Odds are, you are currently fighting it without realizing you already won. You will always win.



Today I woke up uninterested in the battle. 


For years I had been fighting with all I had, “You are strong. You are kind. You are important”. For countless years, I have been fighting, and fighting, and fighting this war. It’s like I put on this warrior armour and pledged victory over my dead body. “I will prove to everyone they’re wrong”, “I will die trying”, “I will succeed at all costs”, “I am unbreakable”, blah blah blah. 


First the war was with my parents and the thousand things they did “wrong”. Anger, anger and more anger fueled my thirst for victory. “Why did you do that to me?”, “You shouldn't have done this, or that, or that other horrible thing you did to me”. Too focused on the “shouldn’t” only to realize how fake it was. There is no shouldn’t. “Shouldn’t” shouldn’t even fucking exist because there is no way back to correct the shouldn’t, so what is left is grief for a possibility that will never exist.

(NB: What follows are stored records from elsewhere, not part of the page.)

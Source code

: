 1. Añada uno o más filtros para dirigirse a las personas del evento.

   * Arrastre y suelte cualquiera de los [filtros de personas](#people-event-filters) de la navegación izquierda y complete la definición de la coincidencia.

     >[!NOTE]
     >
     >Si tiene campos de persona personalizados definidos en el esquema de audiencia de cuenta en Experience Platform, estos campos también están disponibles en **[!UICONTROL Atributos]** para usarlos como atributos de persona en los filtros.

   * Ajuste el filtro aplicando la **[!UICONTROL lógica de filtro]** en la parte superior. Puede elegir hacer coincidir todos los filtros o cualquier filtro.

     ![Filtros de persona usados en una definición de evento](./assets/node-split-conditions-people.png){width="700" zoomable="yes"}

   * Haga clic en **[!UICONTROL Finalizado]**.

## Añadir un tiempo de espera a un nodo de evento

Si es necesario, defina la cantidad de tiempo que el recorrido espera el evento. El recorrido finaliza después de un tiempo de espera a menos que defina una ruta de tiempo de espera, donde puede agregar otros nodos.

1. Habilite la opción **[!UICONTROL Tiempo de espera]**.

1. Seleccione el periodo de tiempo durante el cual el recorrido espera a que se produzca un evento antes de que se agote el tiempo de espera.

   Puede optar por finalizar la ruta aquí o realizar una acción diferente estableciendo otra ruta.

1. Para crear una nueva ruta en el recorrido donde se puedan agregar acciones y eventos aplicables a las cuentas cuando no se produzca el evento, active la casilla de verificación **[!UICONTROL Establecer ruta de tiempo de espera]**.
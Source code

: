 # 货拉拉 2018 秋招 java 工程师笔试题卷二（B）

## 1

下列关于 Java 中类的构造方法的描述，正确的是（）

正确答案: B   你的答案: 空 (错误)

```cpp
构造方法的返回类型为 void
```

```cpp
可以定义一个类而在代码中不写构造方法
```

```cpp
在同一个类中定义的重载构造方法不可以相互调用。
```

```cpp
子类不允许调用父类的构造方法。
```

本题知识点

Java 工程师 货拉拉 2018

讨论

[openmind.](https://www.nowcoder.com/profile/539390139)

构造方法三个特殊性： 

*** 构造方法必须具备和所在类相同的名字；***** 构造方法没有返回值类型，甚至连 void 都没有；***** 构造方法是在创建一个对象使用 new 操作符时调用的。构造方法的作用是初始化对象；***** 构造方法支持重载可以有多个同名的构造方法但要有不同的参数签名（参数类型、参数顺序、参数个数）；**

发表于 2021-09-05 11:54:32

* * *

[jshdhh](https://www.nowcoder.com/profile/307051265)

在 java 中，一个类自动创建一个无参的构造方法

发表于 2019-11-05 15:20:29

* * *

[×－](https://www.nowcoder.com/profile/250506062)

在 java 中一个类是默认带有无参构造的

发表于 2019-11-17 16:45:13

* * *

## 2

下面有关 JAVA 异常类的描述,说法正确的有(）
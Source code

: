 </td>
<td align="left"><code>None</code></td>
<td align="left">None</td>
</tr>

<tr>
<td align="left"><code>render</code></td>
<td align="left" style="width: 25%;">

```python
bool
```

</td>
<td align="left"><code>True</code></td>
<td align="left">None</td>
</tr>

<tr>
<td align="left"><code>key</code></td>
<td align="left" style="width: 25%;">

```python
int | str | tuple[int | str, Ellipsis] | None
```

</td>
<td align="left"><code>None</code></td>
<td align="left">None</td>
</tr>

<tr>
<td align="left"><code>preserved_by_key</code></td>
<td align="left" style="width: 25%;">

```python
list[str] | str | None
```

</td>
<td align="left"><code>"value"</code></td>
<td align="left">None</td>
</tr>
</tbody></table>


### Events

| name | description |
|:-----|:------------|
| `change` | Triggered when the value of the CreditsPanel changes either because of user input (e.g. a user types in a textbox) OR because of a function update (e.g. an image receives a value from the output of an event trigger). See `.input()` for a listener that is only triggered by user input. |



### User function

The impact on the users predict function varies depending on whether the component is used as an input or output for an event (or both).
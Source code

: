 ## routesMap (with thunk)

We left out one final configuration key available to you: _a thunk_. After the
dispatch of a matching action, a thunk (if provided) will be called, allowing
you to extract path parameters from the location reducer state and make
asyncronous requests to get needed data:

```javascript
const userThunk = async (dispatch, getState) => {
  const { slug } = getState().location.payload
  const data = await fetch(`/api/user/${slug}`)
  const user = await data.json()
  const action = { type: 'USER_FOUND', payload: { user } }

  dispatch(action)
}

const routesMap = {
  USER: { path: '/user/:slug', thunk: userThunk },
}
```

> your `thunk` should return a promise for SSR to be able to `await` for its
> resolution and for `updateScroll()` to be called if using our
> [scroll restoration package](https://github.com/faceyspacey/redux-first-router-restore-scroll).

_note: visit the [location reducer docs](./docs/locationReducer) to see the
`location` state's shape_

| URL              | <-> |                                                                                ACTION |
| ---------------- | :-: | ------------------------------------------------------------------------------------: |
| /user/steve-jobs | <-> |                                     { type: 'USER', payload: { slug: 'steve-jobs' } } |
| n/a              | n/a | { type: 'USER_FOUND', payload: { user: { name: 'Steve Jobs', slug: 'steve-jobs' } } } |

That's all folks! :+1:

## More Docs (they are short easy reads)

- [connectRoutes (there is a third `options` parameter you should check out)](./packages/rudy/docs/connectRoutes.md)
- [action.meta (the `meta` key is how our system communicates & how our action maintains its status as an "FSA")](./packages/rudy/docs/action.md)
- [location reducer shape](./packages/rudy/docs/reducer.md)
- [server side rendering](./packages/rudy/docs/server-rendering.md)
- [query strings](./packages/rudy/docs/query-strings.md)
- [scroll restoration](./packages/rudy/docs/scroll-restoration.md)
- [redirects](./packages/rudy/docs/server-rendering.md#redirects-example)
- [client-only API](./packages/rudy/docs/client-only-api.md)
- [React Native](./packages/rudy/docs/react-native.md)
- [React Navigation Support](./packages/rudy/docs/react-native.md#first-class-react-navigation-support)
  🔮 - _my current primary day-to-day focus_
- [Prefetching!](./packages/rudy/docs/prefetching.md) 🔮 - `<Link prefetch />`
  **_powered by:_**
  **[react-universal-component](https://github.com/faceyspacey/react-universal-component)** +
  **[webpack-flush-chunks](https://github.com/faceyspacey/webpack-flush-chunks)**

Most of my life I spent fighting the first battle. All my energy focused on how I was wronged and how I should’ve been treated better. Then one day, I stopped fighting for a brief second and the fog cleared away long enough for me to see… the opponents were never my parents. Little did I know, they were too busy fighting their own battles so they couldn't possibly be fighting in mine. 


So I took a step to the side to see who was actually in my battle. 


First, the 4 year old girl that was beaten with a belt so hard she could still smell the expensive leather from miles away. She was the most relentless in the battle, ready to run for her life, nothing could stop her. 


Next to her was the 4 ½ year old girl too shocked to even speak. Naked dripping wet, she crumbled up in the corner trying to hold herself together after meeting the belt once again, this time inside a cold shower. Silence was her language, leave me alone was her favorite sentence. 


“Why didn't you do anything to help us?” they said, tightening their jaw with so much anger. 


In the back I could see a disoriented 8 year old girl going in circles, asking around “what is going on?”. Distrustful of the adults and their constant need to lie, she just wanted to understand what was happening. When no clear answer ever met her, she just kept circling around in an endless loop of false stories her mind built to protect her from spiraling. 


“Are my parents bad people?” asked the confused 10 year old. From the other girls before her, she learnt that speaking was dangerous. “Run” shouted the 4 year old. “Don’t speak” whispered the 4 ½ year old. “It’s all lies anyway” mumbled the annoyed 8 year old. Alone left in her question, anger just kept multiplying and feeding off the false stories she made up in her search for truth. 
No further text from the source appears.